Wednesday, September 21, 2011

Vie de prof – Comment bien râler ?

Ce qu’on entend : « Les profs, ça râle tout le temps de toute façon. Tout le temps. Contre les élèves, contre les parents, contre le boulot, contre le ministre. Contre tout. S’ils ne sont pas contents, faut qu’ils changent de métier hein ? C’est quand même pas compliqué de faire classe, d’apprendre à lire, à écrire et à compter. Franchement, moi je ne le ferais pas mais bon… »

Vie de prof :

Voici un court extrait du Manuel du Parfait Petit Professeur que je tiens à partager avec vous. Il a été rédigé en 2001 par le Professeur G.Menluuntrucaussidébile (Gérard de son prénom). Le chapitre qui nous intéresse aujourd’hui est le suivant : « Comment bien râler ? » :

« La râlerie du professeur doit être de bon ton. Elle doit être mesurée et bien amenée si elle ne veut pas choquer constamment. Pour râler, vous aurez à cœur de prendre une voix claire et assurée ainsi qu’une posture charismatique. Afin d’appuyer votre râlerie, vous n’hésiterez pas à esquisser un petit geste de la main d’un air hautain et suffisant.
Si votre interlocuteur n’est pas sensible à votre râlerie, c’est probablement parce qu’il n’est pas professeur lui-même. N’insistez pas et passez votre chemin, cela vaut mieux pour vous (et pour lui).
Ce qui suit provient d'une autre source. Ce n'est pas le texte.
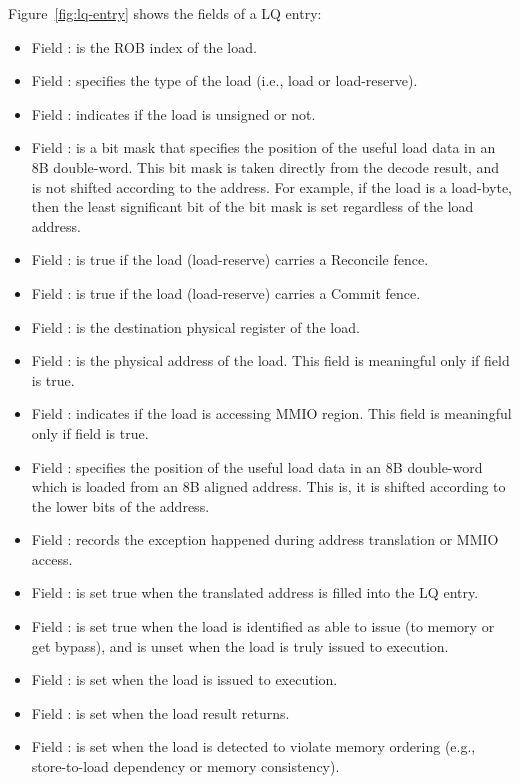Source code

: Figure~\ref{fig:lq-entry} shows the fields of a LQ entry:
\begin{itemize}
    \item Field : is the ROB index of the load.
    \item Field : specifies the type of the load (i.e., load or load-reserve).
    \item Field : indicates if the load is unsigned or not.
    \item Field : is a bit mask that specifies the position of the useful load data in an 8B double-word.
    This bit mask is taken directly from the decode result, and is not shifted according to the address.
    For example, if the load is a load-byte, then the least significant bit of the bit mask is set regardless of the load address.
    \item Field : is true if the load (load-reserve) carries a Reconcile fence.
    \item Field : is true if the load (load-reserve) carries a Commit fence.
    \item Field : is the destination physical register of the load.
    \item Field : is the physical address of the load.
    This field is meaningful only if field  is true.
    \item Field : indicates if the load is accessing MMIO region.
    This field is meaningful only if field  is true.
    \item Field : specifies the position of the useful load data in an 8B double-word which is loaded from an 8B aligned address.
    This is, it is  shifted according to the lower bits of the address.
    \item Field : records the exception happened during address translation or MMIO access.
    \item Field : is set true when the translated address is filled into the LQ entry.
    \item Field : is set true when the load is identified as able to issue (to memory or get bypass), and is unset when the load is truly issued to execution.
    \item Field : is set when the load is issued to execution.
    \item Field : is set when the load result returns.
    \item Field : is set when the load is detected to violate memory ordering (e.g., store-to-load dependency or memory consistency).

\end{itemize}

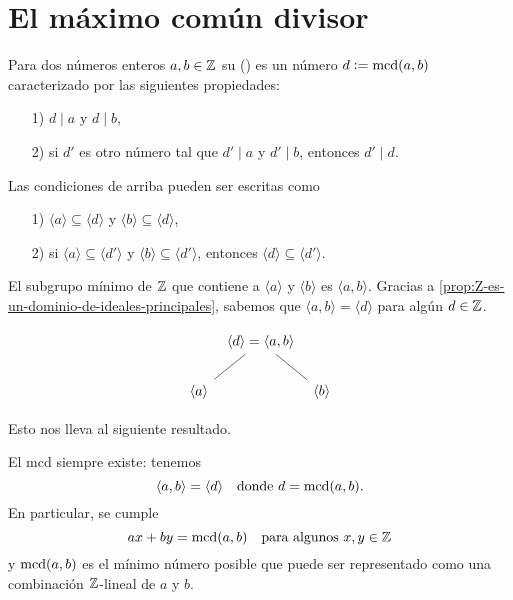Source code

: \documentclass{article}
\numberwithin{equation}{section}
\begin{document}
\section{El máximo común divisor}

\begin{definicion}
  \label{dfn:maximo-comun-divisor}
  Para dos números enteros $a,b\in \mathbb{Z}$ su  () es un
  número $d \mathrel{\mathop:}= \operatorname{mcd} (a,b)$ caracterizado por las siguientes propiedades:

  \begin{enumerate}
  \item[1)] $d \mid a$ y $d\mid b$,

  \item[2)] si $d'$ es otro número tal que $d' \mid a$ y $d' \mid b$, entonces
    $d' \mid d$.
  \end{enumerate}
\end{definicion}

Las condiciones de arriba pueden ser escritas como

\begin{enumerate}
\item[1)] $\langle a\rangle \subseteq \langle d\rangle$ y $\langle b\rangle \subseteq \langle d\rangle$,

\item[2)] si $\langle a\rangle \subseteq \langle d'\rangle$ y
  $\langle b\rangle \subseteq \langle d'\rangle$, entonces
  $\langle d\rangle \subseteq \langle d'\rangle$.
\end{enumerate}

El subgrupo mínimo de $\mathbb{Z}$ que contiene a $\langle a\rangle$ y
$\langle b\rangle$ es $\langle a,b\rangle$. Gracias a
\ref{prop:Z-es-un-dominio-de-ideales-principales}, sabemos que
$\langle a,b\rangle = \langle d\rangle$ para algún $d\in \mathbb{Z}$.

\[ \begin{tikzcd}[column sep=0.5em]
    & \langle d\rangle = \langle a,b\rangle\ar[-]{dl}\ar[-]{dr} \\
    \langle a\rangle & & \langle b\rangle
  \end{tikzcd} \]

Esto nos lleva al siguiente resultado.

\begin{proposicion}
  El mcd siempre existe: tenemos
  $$\langle a,b\rangle = \langle d\rangle \quad\text{donde } d = \operatorname{mcd} (a,b).$$
  En particular, se cumple
  $$ax + by = \operatorname{mcd} (a,b)\quad\text{para algunos }x,y\in\mathbb{Z}$$
  y $\operatorname{mcd} (a,b)$ es el mínimo número posible que puede ser representado como una
  combinación $\mathbb{Z}$-lineal de $a$ y $b$.
\end{proposicion}
\end{document}
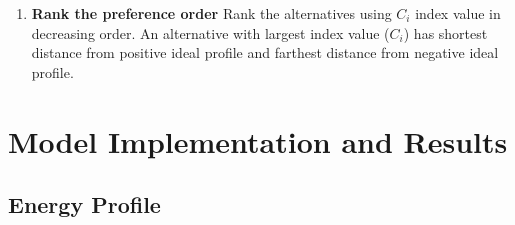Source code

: \documentclass{mcmthesis}
\begin{document}
\begin{enumerate}
          
          \item \textbf{Rank the preference order}
        Rank the alternatives using $C_i$ index value in decreasing order. An alternative with largest index value ($C_i$) has shortest distance from positive ideal profile and farthest distance from negative ideal profile.

        \end{enumerate}

\section{Model Implementation and Results}
        \subsection{Energy Profile}
\end{document}
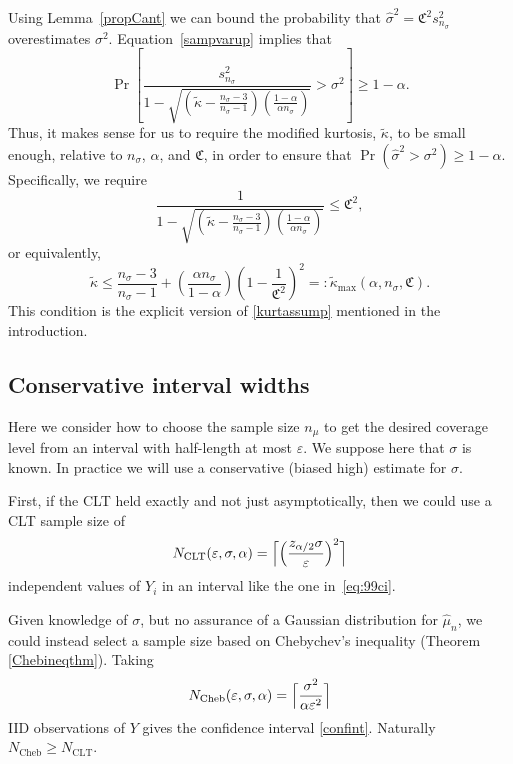 \documentclass[graybox]{svmult}
\newcommand{\fudge}{\mathfrak{C}}
\newcommand{\Prob}{\Pr}
\newcommand{\tkappa}{\tilde{\kappa}}
\begin{document}
Using Lemma~\ref{propCant} we can bound the probability
that $\hat\sigma^2 = \fudge^2 s^2_{n_\sigma}$ overestimates $\sigma^2$.
Equation~\eqref{sampvarup} implies that
\begin{equation*} %
\Prob \left[\frac{s^2_{n_{\sigma}}}{1 - \sqrt{\left ( \tilde\kappa  - \frac{n_{\sigma}-3}{n_{\sigma}-1}\right)\left(\frac{1-\alpha}{\alpha n_{\sigma}}\right)}} > \sigma^2 \right] \ge 1 - \alpha.
\end{equation*}
Thus, it makes sense for us to require the modified kurtosis, $\tkappa$, to be small enough, relative to $n_{\sigma}$, $\alpha$, and $\fudge$, in order to ensure 
that $\Pr(\hat\sigma^2 > \sigma^2) \ge 1-\alpha$. Specifically, we require
$$
\frac{1}{1 - \sqrt{\left ( \tilde\kappa  - \frac{n_{\sigma}-3}{n_{\sigma}-1}\right)\left(\frac{1-\alpha}{\alpha n_{\sigma}}\right)}} \le \fudge^2,
$$
or equivalently,
\begin{equation}
\label{kappamaxdef}
\tilde\kappa \le \frac{n_{\sigma}-3}{n_{\sigma}-1} + \left(\frac{ \alpha n_{\sigma}}{1-\alpha}\right) \left(1 - \frac{1}{\fudge^2}\right)^2 =: \tilde\kappa_{\max} (\alpha,n_{\sigma},\fudge). 
\end{equation}
This condition is the explicit version of \eqref{kurtassump} mentioned in the introduction.

\subsection{Conservative interval widths}

Here we consider how to choose the sample size
$n_\mu$ to get the desired coverage level
from an interval with half-length at most $\varepsilon$.
We suppose here that $\sigma$ is known.  
In practice we will use a conservative (biased high) estimate
for $\sigma$.

First, if the CLT held exactly and not just asymptotically,
then we could use a CLT sample size of
$$
N_{\mathrm{CLT}}(\varepsilon,\sigma,\alpha)
= 
\Bigl\lceil
\Bigl(
\frac{z_{\alpha/2}\sigma}{\varepsilon}
\Bigr)^2
\Bigr\rceil
$$
independent values of $Y_i$ in an interval
like the one in~\eqref{eq:99ci}.

Given knowledge of $\sigma$, but no assurance
of a Gaussian distribution for $\hat\mu_n$, we
could instead select a sample size based on
Chebychev's inequality (Theorem \ref{Chebineqthm}).  Taking
\begin{equation}\label{NCdef}
N_{\text{Cheb}}(\varepsilon,\sigma,\alpha)
= 
\Bigl\lceil\frac{\sigma^2}{\alpha\varepsilon^2}\Bigr\rceil
\end{equation}
IID observations of $Y$ gives the confidence interval \eqref{confint}.
Naturally $N_{\text{Cheb}}\ge N_{\text{CLT}}$.
\end{document}
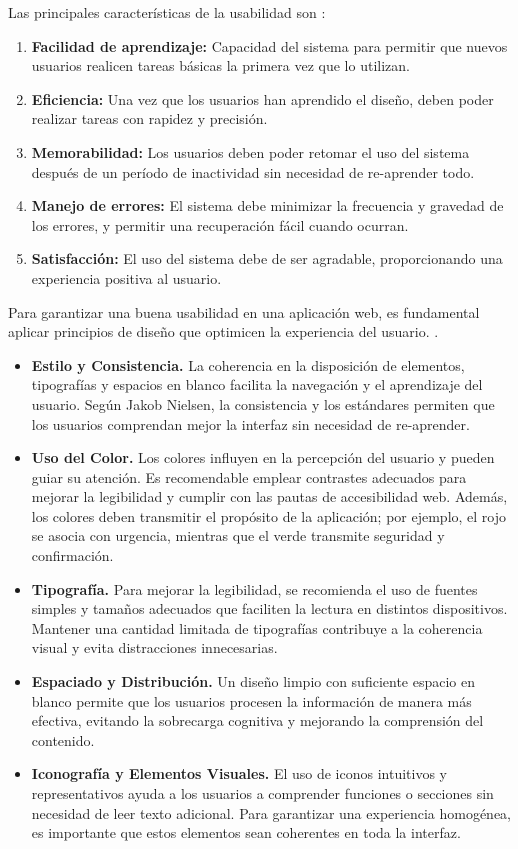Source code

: Las principales características de la usabilidad son \cite{coursera2023}:  
\begin{enumerate}
    \item \textbf{Facilidad de aprendizaje:} Capacidad del sistema para permitir que nuevos usuarios realicen tareas básicas la primera vez que lo utilizan. 
    \item \textbf{Eficiencia:} Una vez que los usuarios han aprendido el diseño, deben poder realizar tareas con rapidez y precisión. 
    \item \textbf{Memorabilidad:} Los usuarios deben poder retomar el uso del sistema después de un período de inactividad sin necesidad de re-aprender todo. 
    \item \textbf{Manejo de errores:} El sistema debe minimizar la frecuencia y gravedad de los errores, y permitir una recuperación fácil cuando ocurran.
    \item \textbf{Satisfacción:} El uso del sistema debe de ser agradable, proporcionando una experiencia positiva al usuario.
\end{enumerate}


Para garantizar una buena usabilidad en una aplicación web, es fundamental aplicar principios de diseño que optimicen la experiencia del usuario. \cite{nielsen1993} \cite{w3c1999}.

\begin{itemize}
    \item \textbf{Estilo y Consistencia.} La coherencia en la disposición de elementos, tipografías y espacios en blanco facilita la navegación y el aprendizaje del usuario. Según Jakob Nielsen, la consistencia y los estándares permiten que los usuarios comprendan mejor la interfaz sin necesidad de re-aprender.
    \item \textbf{Uso del Color.} Los colores influyen en la percepción del usuario y pueden guiar su atención. Es recomendable emplear contrastes adecuados para mejorar la legibilidad y cumplir con las pautas de accesibilidad web. Además, los colores deben transmitir el propósito de la aplicación; por ejemplo, el rojo se asocia con urgencia, mientras que el verde transmite seguridad y confirmación.
    \item \textbf{Tipografía.} Para mejorar la legibilidad, se recomienda el uso de fuentes simples y tamaños adecuados que faciliten la lectura en distintos dispositivos. Mantener una cantidad limitada de tipografías contribuye a la coherencia visual y evita distracciones innecesarias.
    \item \textbf{Espaciado y Distribución.} Un diseño limpio con suficiente espacio en blanco permite que los usuarios procesen la información de manera más efectiva, evitando la sobrecarga cognitiva y mejorando la comprensión del contenido.
    \item \textbf{Iconografía y Elementos Visuales.} El uso de iconos intuitivos y representativos ayuda a los usuarios a comprender funciones o secciones sin necesidad de leer texto adicional. Para garantizar una experiencia homogénea, es importante que estos elementos sean coherentes en toda la interfaz.
\end{itemize}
Voici ici quelques raisons pour lesquelles il est manifestement de bon ton de râler :

Vous avez le droit de râler parce que votre classe est pourrie, parce qu’il n’y a rien que des boulets devant vous et que vous ne pourrez pas terminer le programme comme le souhaite votre cher ministre.

→ Il est tout aussi légitime de râler parce que votre classe est exceptionnelle, que tous vos élèves sont intelligents et qu’ils comprennent tout (en plus d’être travailleurs). Où est le challenge de cette année scolaire avec des élèves aussi parfaits (je vous le demande) ?

Vous avez le droit de râler parce que votre emploi du temps est pourri. Alors que vous êtes agrégé (15 heures par semaine), vous allez au lycée tous les jours. Genre le jeudi de 8h à 9h. Et évidemment, vous terminez le vendredi à 17h30. Ça, ça énerve.

→ Cela dit, on comprendra que vous râliez parce que votre emploi du temps n’est pas exactement celui que vous aviez demandé. Oui, vous avez votre mercredi. Mais vous bossez toutes les après-midi (et aucun matin) alors que vous êtes plutôt du matin, vous.

Vous avez le droit de râler parce que les parents de Steven n’ont pas signé le carnet de liaison indiquant que leur fils était un « agent perturbateur » et qu’il était, de ce fait, collé quelques heures en permanence.

→ Mais vous pouvez également râler lorsque votre petite dernière vous demande pour la trentième fois de signer son cahier du jour (avec les larmes aux yeux et la peur de se faire gronder).

Evidemment qu’il faut râler parce que les vacances sont trop longues. Deux mois d’été, c’est trop et la coupure n’est pas forcément bénéfique aux élèves. Non, vraiment, on pourrait ôter deux semaines, ça ne serait pas plus mal.

→ Mais clairement, il vous faudra asséner cette phrase à tous vos collègues dès le premier jour de la rentrée de septembre « Vivement la Toussaint hein ? » sous peine de passer pour un faux-professeur. Evidemment que les vacances d’été sont longues, mais l’écart entre toutes les autres est encore plus long…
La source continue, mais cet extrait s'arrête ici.